フェライト皮膜形成の終了を判定する(ステップS5)。pH7の過酸化水素及びヒドラジンを含むシュウ酸水溶液が接触する、給水配管10の内面全面に、フェライト皮膜の一種であるマグネタイト皮膜が形成されたとき、給水配管10の内面から鉄が溶出しなくなり、給水配管10の内面へのマグネタイト皮膜の形成が終了する。フェライト皮膜形成の終了の判定は、pH7の過酸化水素及びヒドラジンを含むシュウ酸水溶液の給水配管10への供給が開始されてから所定時間が経過したとき、フェライト皮膜の形成が終了したと判定される。この時間が経過するまでの間は、ステップS5の判定が「NO」であり、過酸化水素及びヒドラジンのシュウ酸水溶液への注入が継続される。
特開2010−127788号公報に記載されているように、水晶振動子電極装置を用いてマグネタイト皮膜の形成量を測定し、この測定された形成量に基づいてフェライト皮膜形成の終了を判定しても良い。この場合には、特開2010−127788号公報の図3、図4及び図7に示されているように、水晶振動子電極装置を内部に設置した弁ボンネットを、開閉弁51と循環ポンプ33の間で循環配管31に設けて、水晶振動子電極装置の、給水配管10の材質と同じ炭素鋼製の金属部材の表面を循環配管31内を流れる皮膜形成液に接触させ、金属部材のその表面に形成されたマグネタイト皮膜の量を測定する。

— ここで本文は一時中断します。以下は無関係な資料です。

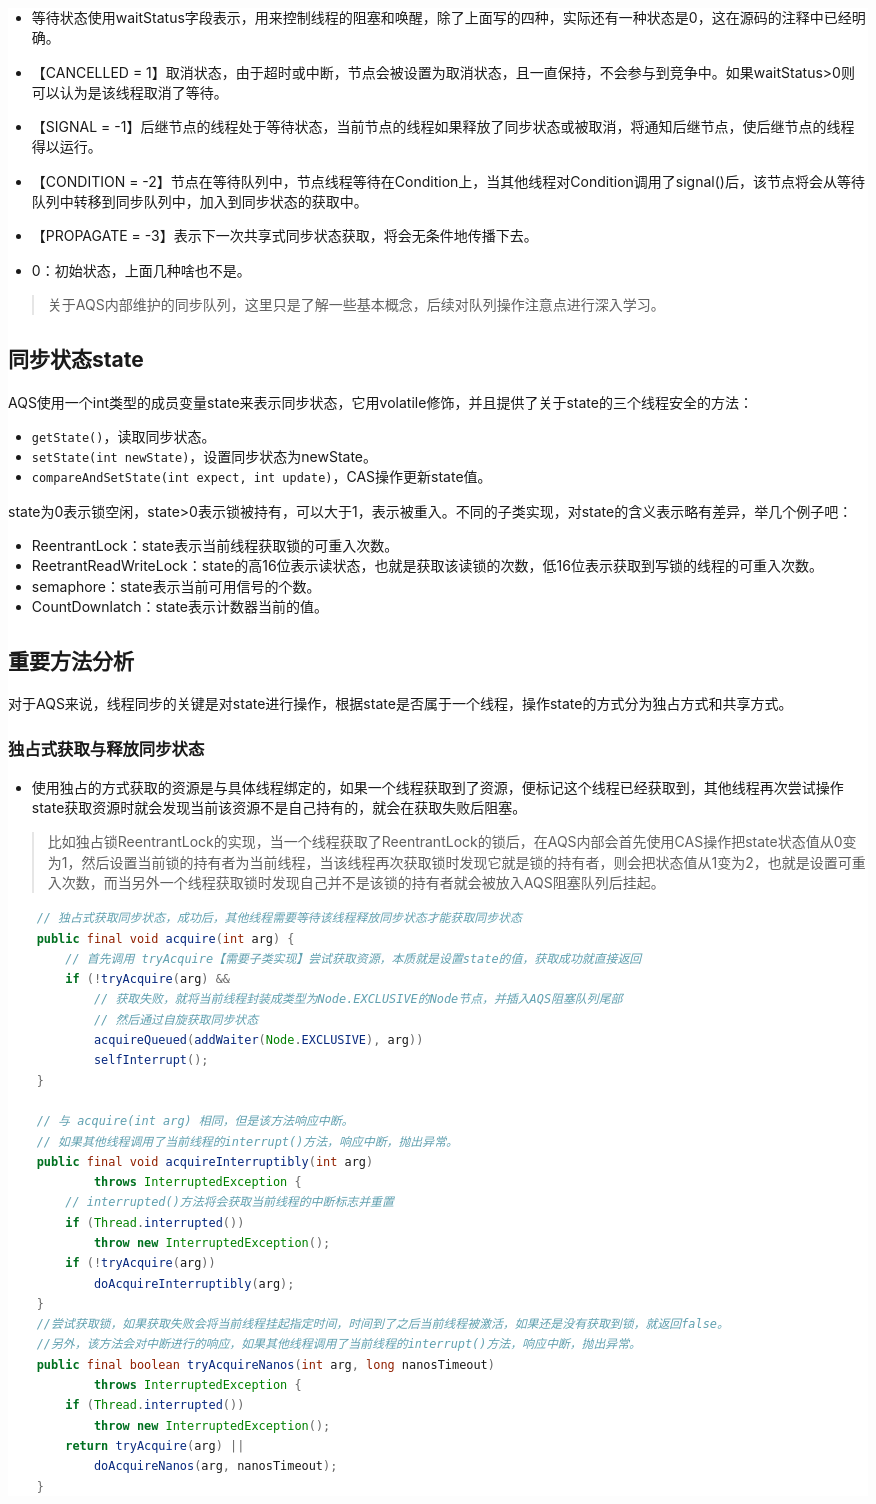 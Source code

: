 - 等待状态使用waitStatus字段表示，用来控制线程的阻塞和唤醒，除了上面写的四种，实际还有一种状态是0，这在源码的注释中已经明确。
- 【CANCELLED = 1】取消状态，由于超时或中断，节点会被设置为取消状态，且一直保持，不会参与到竞争中。如果waitStatus>0则可以认为是该线程取消了等待。
- 【SIGNAL = -1】后继节点的线程处于等待状态，当前节点的线程如果释放了同步状态或被取消，将通知后继节点，使后继节点的线程得以运行。
- 【CONDITION = -2】节点在等待队列中，节点线程等待在Condition上，当其他线程对Condition调用了signal()后，该节点将会从等待队列中转移到同步队列中，加入到同步状态的获取中。
- 【PROPAGATE = -3】表示下一次共享式同步状态获取，将会无条件地传播下去。

- 0：初始状态，上面几种啥也不是。

> 关于AQS内部维护的同步队列，这里只是了解一些基本概念，后续对队列操作注意点进行深入学习。

## 同步状态state

AQS使用一个int类型的成员变量state来表示同步状态，它用volatile修饰，并且提供了关于state的三个线程安全的方法：

- `getState()`，读取同步状态。
- `setState(int newState)`，设置同步状态为newState。
- `compareAndSetState(int expect, int update)`，CAS操作更新state值。

state为0表示锁空闲，state>0表示锁被持有，可以大于1，表示被重入。不同的子类实现，对state的含义表示略有差异，举几个例子吧：

- ReentrantLock：state表示当前线程获取锁的可重入次数。
- ReetrantReadWriteLock：state的高16位表示读状态，也就是获取该读锁的次数，低16位表示获取到写锁的线程的可重入次数。
- semaphore：state表示当前可用信号的个数。
- CountDownlatch：state表示计数器当前的值。

## 重要方法分析

对于AQS来说，线程同步的关键是对state进行操作，根据state是否属于一个线程，操作state的方式分为独占方式和共享方式。

### 独占式获取与释放同步状态

- 使用独占的方式获取的资源是与具体线程绑定的，如果一个线程获取到了资源，便标记这个线程已经获取到，其他线程再次尝试操作state获取资源时就会发现当前该资源不是自己持有的，就会在获取失败后阻塞。

> 比如独占锁ReentrantLock的实现，当一个线程获取了ReentrantLock的锁后，在AQS内部会首先使用CAS操作把state状态值从0变为1，然后设置当前锁的持有者为当前线程，当该线程再次获取锁时发现它就是锁的持有者，则会把状态值从1变为2，也就是设置可重入次数，而当另外一个线程获取锁时发现自己并不是该锁的持有者就会被放入AQS阻塞队列后挂起。

```java
	// 独占式获取同步状态，成功后，其他线程需要等待该线程释放同步状态才能获取同步状态
    public final void acquire(int arg) {
        // 首先调用 tryAcquire【需要子类实现】尝试获取资源，本质就是设置state的值，获取成功就直接返回
        if (!tryAcquire(arg) &&
            // 获取失败，就将当前线程封装成类型为Node.EXCLUSIVE的Node节点，并插入AQS阻塞队列尾部
            // 然后通过自旋获取同步状态
            acquireQueued(addWaiter(Node.EXCLUSIVE), arg))
            selfInterrupt();
    }

	// 与 acquire(int arg) 相同，但是该方法响应中断。
	// 如果其他线程调用了当前线程的interrupt()方法，响应中断，抛出异常。
    public final void acquireInterruptibly(int arg)
            throws InterruptedException {
        // interrupted()方法将会获取当前线程的中断标志并重置
        if (Thread.interrupted())
            throw new InterruptedException();
        if (!tryAcquire(arg))
            doAcquireInterruptibly(arg);
    }
	//尝试获取锁，如果获取失败会将当前线程挂起指定时间，时间到了之后当前线程被激活，如果还是没有获取到锁，就返回false。
	//另外，该方法会对中断进行的响应，如果其他线程调用了当前线程的interrupt()方法，响应中断，抛出异常。
    public final boolean tryAcquireNanos(int arg, long nanosTimeout)
            throws InterruptedException {
        if (Thread.interrupted())
            throw new InterruptedException();
        return tryAcquire(arg) ||
            doAcquireNanos(arg, nanosTimeout);
    }
```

酸化剤及びpH調整剤の注入を停止する(ステップS6)。フェライト皮膜の形成が終了したと判定されたとき、すなわち、ステップS5の判定が「YES」のとき、弁38が閉じられて過酸化水素の循環配管31への供給が停止され、注入ポンプ42の停止及び弁43の閉鎖によるヒドラジンの循環配管31への供給が停止される。
残っている還元除染剤及びpH調整剤の分解を実施する(ステップS3c)。ステップS4〜S6の各工程を実施している間も、シュウ酸水溶液が、過酸化水素が供給されている分解装置50に供給されるので、シュウ酸水溶液に含まれるシュウ酸の分解が継続して行われている。ステップS4において過酸化水素及びヒドラジンが注入されたとき、皮膜形成液である、pH7の過酸化水素及びヒドラジンを含むシュウ酸水溶液の一部が、給水配管10から排出された後に分解装置50に供給されるので、そのヒドラジンも分解される。
給水配管10の内面へのマグネタイト皮膜の形成が終了した後、給水配管10から循環配管31に排出される皮膜形成液に残っているシュウ酸及びその皮膜形成に使用されたヒドラジンが分解される。これらの分解は、過酸化水素及びヒドラジンの注入停止後に、pH7の過酸化水素及びヒドラジンを含むシュウ酸水溶液の一部を、過酸化水素が酸化剤供給管71を通して供給される分解装置50に供給しながら行われる。弁60を開いてそのシュウ酸水溶液をカチオン交換樹脂塔48に供給する。ただし、このシュウ酸水溶液のカチオン交換樹脂塔48への供給は、そのシュウ酸水溶液に含まれる過酸化水素が分解装置50で消費され、過酸化水素の濃度が、カチオン交換樹脂塔48内の陽イオン交換樹脂が過酸化水素により損傷を受けなくなる濃度まで低下した後に行われる。残っているシュウ酸が分解装置50においてさらに分解されてシュウ酸水溶液におけるシュウ酸濃度がさらに低下し、そのシュウ酸水溶液のヒドラジン濃度も低下する。
分解装置50から排出されたシュウ酸水溶液が弁56を通過するシュウ酸水溶液に混合され、この混合された水溶液の導電率が導電率計73で測定される。測定されたシュウ酸水溶液の導電率が設定導電率に低下したとき、そのシュウ酸水溶液のシュウ酸濃度が10ppmに低下し、シュウ酸及びヒドラジンの分解が終了する。このとき、そのシュウ酸水溶液のヒドラジン濃度は0になっている。供給ポンプ37が停止され、弁62,72が閉じられて全閉状態になる。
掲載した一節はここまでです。